Société Saint-Just Ille-et-Vilaine (35)

Après l’incendie de la Lande de Cojoux, la renaturation prendra des années

Le feu qui a consumé 230 hectares à Saint-Just (12-15 août 2026) laisse une lande profondément marquée. Le Département évoque un chantier de renaturation pouvant s’étendre sur « au moins cinq à dix ans ».

Après l’incendie de la Lande de Cojoux, la renaturation prendra des années
©Illustration IA Erwan Le Guen / we-news.com

Le paysage de la Lande de Cojoux, au sud d’Ille‑et‑Vilaine, porte encore les stigmates de l’incendie qui l’a ravagée du 12 au 15 août 2026. Les flammes ont détruit une surface importante du site, qui combine valeur naturelle et vestiges mégalithiques. Mardi 18 août, le président du Département, Jean‑Luc Chenut, s’est rendu sur place pour constater l’étendue des dégâts et lancer les premières réflexions sur la reconstruction écologique du secteur.

Un site naturel et patrimonial profondément touché

Selon les premiers bilans, l’incendie a embrasé environ 230 hectares. Le panorama depuis le Moulin de Cojoux révèle une lande quasi intégralement brûlée sur de larges secteurs, où les sols et la végétation ont été fortement altérés.
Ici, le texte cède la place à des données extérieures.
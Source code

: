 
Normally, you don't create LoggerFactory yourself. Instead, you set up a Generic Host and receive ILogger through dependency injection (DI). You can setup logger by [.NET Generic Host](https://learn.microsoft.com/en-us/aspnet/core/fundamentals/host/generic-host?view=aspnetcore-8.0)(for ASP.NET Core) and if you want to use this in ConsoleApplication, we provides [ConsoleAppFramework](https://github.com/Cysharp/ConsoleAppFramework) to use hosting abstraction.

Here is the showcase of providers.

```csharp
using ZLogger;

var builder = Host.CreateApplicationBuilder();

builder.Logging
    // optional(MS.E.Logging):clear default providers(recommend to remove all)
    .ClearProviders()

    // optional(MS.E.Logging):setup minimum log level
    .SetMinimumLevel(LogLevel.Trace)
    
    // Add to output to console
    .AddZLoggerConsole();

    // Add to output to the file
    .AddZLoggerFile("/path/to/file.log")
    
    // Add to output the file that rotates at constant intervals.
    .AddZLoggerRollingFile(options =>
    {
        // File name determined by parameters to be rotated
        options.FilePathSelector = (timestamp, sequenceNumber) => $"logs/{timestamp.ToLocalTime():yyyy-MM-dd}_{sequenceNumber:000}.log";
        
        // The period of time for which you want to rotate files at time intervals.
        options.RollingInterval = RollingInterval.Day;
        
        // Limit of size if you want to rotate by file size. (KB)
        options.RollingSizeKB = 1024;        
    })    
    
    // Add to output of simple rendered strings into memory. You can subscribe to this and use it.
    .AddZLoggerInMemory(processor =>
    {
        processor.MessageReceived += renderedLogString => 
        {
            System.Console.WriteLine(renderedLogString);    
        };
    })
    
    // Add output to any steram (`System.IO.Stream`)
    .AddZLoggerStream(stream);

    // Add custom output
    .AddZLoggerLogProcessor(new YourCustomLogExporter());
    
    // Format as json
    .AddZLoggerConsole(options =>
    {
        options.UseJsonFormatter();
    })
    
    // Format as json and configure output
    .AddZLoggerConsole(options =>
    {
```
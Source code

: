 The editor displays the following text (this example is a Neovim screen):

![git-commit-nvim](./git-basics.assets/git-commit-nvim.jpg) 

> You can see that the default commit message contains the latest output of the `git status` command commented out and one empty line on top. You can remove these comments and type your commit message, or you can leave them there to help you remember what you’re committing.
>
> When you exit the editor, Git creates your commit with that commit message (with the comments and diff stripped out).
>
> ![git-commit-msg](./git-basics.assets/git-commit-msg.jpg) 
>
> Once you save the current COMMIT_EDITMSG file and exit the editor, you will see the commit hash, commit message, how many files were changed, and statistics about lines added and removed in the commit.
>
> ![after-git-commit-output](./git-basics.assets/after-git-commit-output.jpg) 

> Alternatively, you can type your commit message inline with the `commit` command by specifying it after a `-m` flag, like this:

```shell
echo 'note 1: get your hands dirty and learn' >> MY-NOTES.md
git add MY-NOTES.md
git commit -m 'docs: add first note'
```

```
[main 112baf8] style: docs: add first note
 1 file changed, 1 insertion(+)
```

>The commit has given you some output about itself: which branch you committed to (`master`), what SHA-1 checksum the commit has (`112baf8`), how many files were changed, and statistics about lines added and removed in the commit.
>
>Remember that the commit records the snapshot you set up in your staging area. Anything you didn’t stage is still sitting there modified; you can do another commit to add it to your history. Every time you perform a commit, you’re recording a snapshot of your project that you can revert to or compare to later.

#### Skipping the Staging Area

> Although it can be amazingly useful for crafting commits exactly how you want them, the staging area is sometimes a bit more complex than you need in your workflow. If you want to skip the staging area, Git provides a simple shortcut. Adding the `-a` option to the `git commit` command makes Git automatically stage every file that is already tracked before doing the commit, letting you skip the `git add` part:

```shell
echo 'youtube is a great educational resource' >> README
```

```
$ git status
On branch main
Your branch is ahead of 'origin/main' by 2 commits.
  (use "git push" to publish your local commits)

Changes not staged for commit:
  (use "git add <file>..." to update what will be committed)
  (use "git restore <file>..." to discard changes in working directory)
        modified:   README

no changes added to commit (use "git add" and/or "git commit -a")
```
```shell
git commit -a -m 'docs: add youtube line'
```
La Lande de Cojoux, fréquentée pour ses paysages et ses monuments anciens, voit son attractivité compromise à court terme tandis que les riverains et associations locales évaluent l’ampleur des pertes.

Une renaturation qui prendra du temps

Face à l’ampleur des destructions, les responsables locaux envisagent un chantier long et progressif. Sur place, les mots employés traduisent la gravité de la situation et la nécessité d’une approche maîtrisée pour éviter des interventions contre‑productives sur un milieu déjà fragilisé.

« Il faudra au moins cinq à dix ans »

Cette estimation, formulée par des élus et relayée lors de la visite, souligne que la recomposition de la lande ne se fera pas en quelques saisons. La régénération naturelle, la gestion des sols, la remise en état des chemins et la préservation des mégalithes exigent des études, des priorisations et des moyens financiers.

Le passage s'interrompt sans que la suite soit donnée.